The commendation was conveyed in a letter from the National Council on Skills following its last session, where the governor’s leadership in personally chairing the state council was specifically noted.

“By creating a dedicated institutional framework for skills development, Kaduna State has demonstrated a proactive commitment to addressing the unemployment gap and fostering human capital development in line with our national objectives,” Shettima wrote.

The Vice President described the Kaduna initiative as a testament to Governor Uba Sani’s vision of integrated economic growth, adding that the National Council on Skills regards the model as a vital template for a bottom-up approach to skills acquisition — one designed to ensure vocational and technical training reaches the grassroots effectively.

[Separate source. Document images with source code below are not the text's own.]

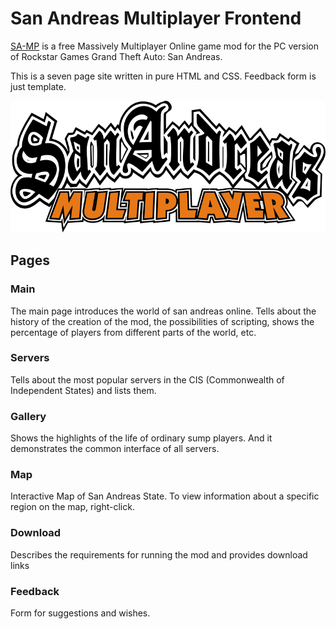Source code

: # San Andreas Multiplayer Frontend
[SA-MP](https://www.sa-mp.com/) is a free Massively Multiplayer Online game mod for the PC version of Rockstar Games Grand Theft Auto: San Andreas.

This is a seven page site written in pure HTML and CSS. Feedback form is just template.

![SA-MP Logo](./screenshots/logo.png)

## Pages
### Main
The main page introduces the world of san andreas online. Tells about the history of the creation of the mod, the possibilities of scripting, shows the percentage of players from different parts of the world, etc.
### Servers
Tells about the most popular servers in the CIS (Commonwealth of Independent States) and lists them.
### Gallery
Shows the highlights of the life of ordinary sump players. And it demonstrates the common interface of all servers.
### Map
Interactive Map of San Andreas State. To view information about a specific region on the map, right-click.
### Download
Describes the requirements for running the mod and provides download links
### Feedback
Form for suggestions and wishes.
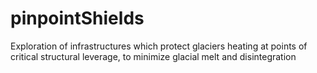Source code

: # pinpointShields
Exploration of infrastructures which protect glaciers heating at points of critical structural leverage, to minimize glacial melt and disintegration
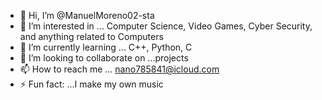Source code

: - 👋 Hi, I’m @ManuelMoreno02-sta
- 👀 I’m interested in ... Computer Science, Video Games, Cyber Security, and anything related to Computers
- 🌱 I’m currently learning ... C++, Python, C
- 💞️ I’m looking to collaborate on ...projects
- 📫 How to reach me ... nano785841@icloud.com
- ⚡ Fun fact: ...I make my own music

<!---
ManuelMoreno02-sta/ManuelMoreno02-sta is a ✨ special ✨ repository because its `README.md` (this file) appears on your GitHub profile.
You can click the Preview link to take a look at your changes.
--->

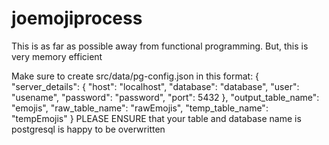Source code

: # joemojiprocess

This is as far as possible away from functional programming.
But, this is very memory efficient

Make sure to create src/data/pg-config.json in this format:
{
    "server_details": {
        "host": "localhost",
        "database": "database",
        "user": "usename",
        "password": "password",
        "port": 5432
    },
    "output_table_name": "emojis",
    "raw_table_name": "rawEmojis",
    "temp_table_name": "tempEmojis"
}
PLEASE ENSURE that your table and database name is postgresql is happy to be overwritten
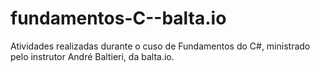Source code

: # fundamentos-C--balta.io
Atividades realizadas durante o cuso de Fundamentos do C#, ministrado pelo instrutor André Baltieri, da balta.io.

Shettima urged the governor to sustain the momentum, expressing the council’s readiness to collaborate with the Kaduna State Council to harmonise standards and scale the impact of interventions.

The commendation comes on the back of significant investments by the Uba Sani administration in technical and vocational education. The state has established three Kaduna State Institutes of Vocational Training and Skills Development, located at Soba, Rigachikun, and Samarun Kataf — spread across the three senatorial zones — with a combined capacity to produce 12,000 artisans annually.

Trainees at the institutes are being equipped in welding, aluminium fabrication, fashion design, solar panel installation, and other trades, with certificates awarded upon completion. The state government is partnering with the National Board for Technical Education for the formal certification of courses.

Beyond the institutes, Governor Uba Sani plans to transform the Panteka Market — home to an estimated 3,800 artisans — into an industrial hub, covering trades such as welding and fabrication, carpentry and joinery, and masonry.